The target of < / = 2.0 was met for Quarter 1.  Strategies and actions in place will continue in an effort to reduce the number of significant medication errors.

Partners

  • Health care professionals
  • Patients
  • Consumers

What Works

  • Encourage medication error reporting within a non-punitive, continuous quality improvement framework.
  • Establish an organizational culture to help minimize provider behaviors associated with higher medication errors.
  • Establish a goal to continually improve systems to prevent harm to patients due to medication errors. Monitor actual and potential medication errors that occur, and investigate the root cause of errors with the goal of identifying ways to improve the medication use system to prevent future errors and potential patient harm. Apply lessons learned to improve the system.

Strategy

  • Foster a culture that minimizes at-risk provider behavior and supports medication error reporting within a non-punitive, continuous quality improvement framework.
  • Review and ensure consistent, reliable, and system adoption of best practices to prevent medication errors.
  • Establish facility-specific and/or patient-population specific goals to continually improve systems to prevent harm to patients due to medication errors. Monitor actual and potential medication errors that occur and investigate the root cause of errors with the goal of identifying ways to improve the medication use system to prevent future errors and potential patient harm. Apply lessons learned to improve the system.

Action Plan

Q1: Establish a facility-specific and/or patent-population specific baseline medication error rate and articulate an FY19 performance target for the facility and/or patient population. Completed.

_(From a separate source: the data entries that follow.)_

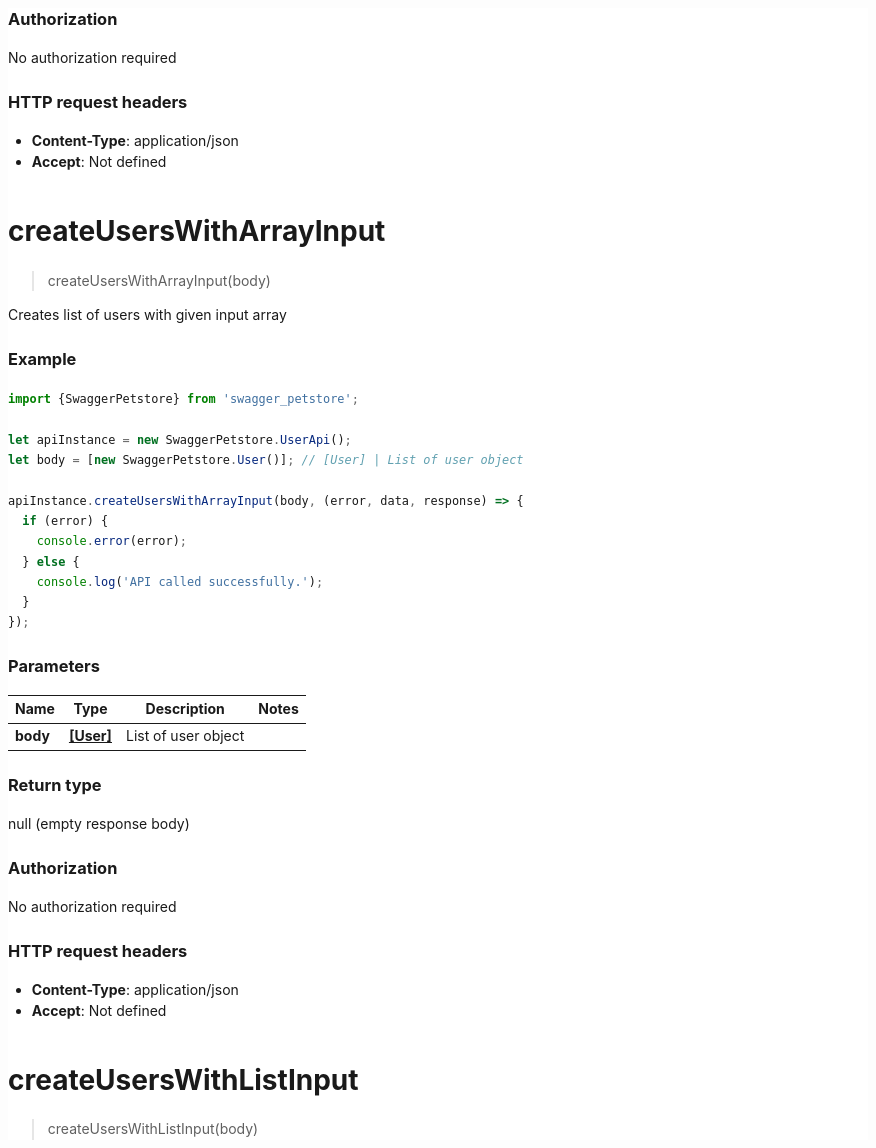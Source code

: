 ### Authorization

No authorization required

### HTTP request headers

 - **Content-Type**: application/json
 - **Accept**: Not defined

<a name="createUsersWithArrayInput"></a>
# **createUsersWithArrayInput**
> createUsersWithArrayInput(body)

Creates list of users with given input array

### Example
```javascript
import {SwaggerPetstore} from 'swagger_petstore';

let apiInstance = new SwaggerPetstore.UserApi();
let body = [new SwaggerPetstore.User()]; // [User] | List of user object

apiInstance.createUsersWithArrayInput(body, (error, data, response) => {
  if (error) {
    console.error(error);
  } else {
    console.log('API called successfully.');
  }
});
```

### Parameters

Name | Type | Description  | Notes
------------- | ------------- | ------------- | -------------
 **body** | [**[User]**](User.md)| List of user object | 

### Return type

null (empty response body)

### Authorization

No authorization required

### HTTP request headers

 - **Content-Type**: application/json
 - **Accept**: Not defined

<a name="createUsersWithListInput"></a>
# **createUsersWithListInput**
> createUsersWithListInput(body)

Q2: Develop and adopt a written Medication Error Reduction Plan for each facility, which includes monitoring actual and potential medications errors that occur, investigating the root cause of errors, and identifying opportunities for systemic or process changes to reduce the errors.

Q3: Establish a forum and process for all facilities to jointly review and learn from external medication-related error reports and/or alerts.

Q4: Conduct facility-specific and/or patient-population specific review to assess the effectiveness of the Medication Error Reduction Plan; revise and re-adopt the Plan as appropriate.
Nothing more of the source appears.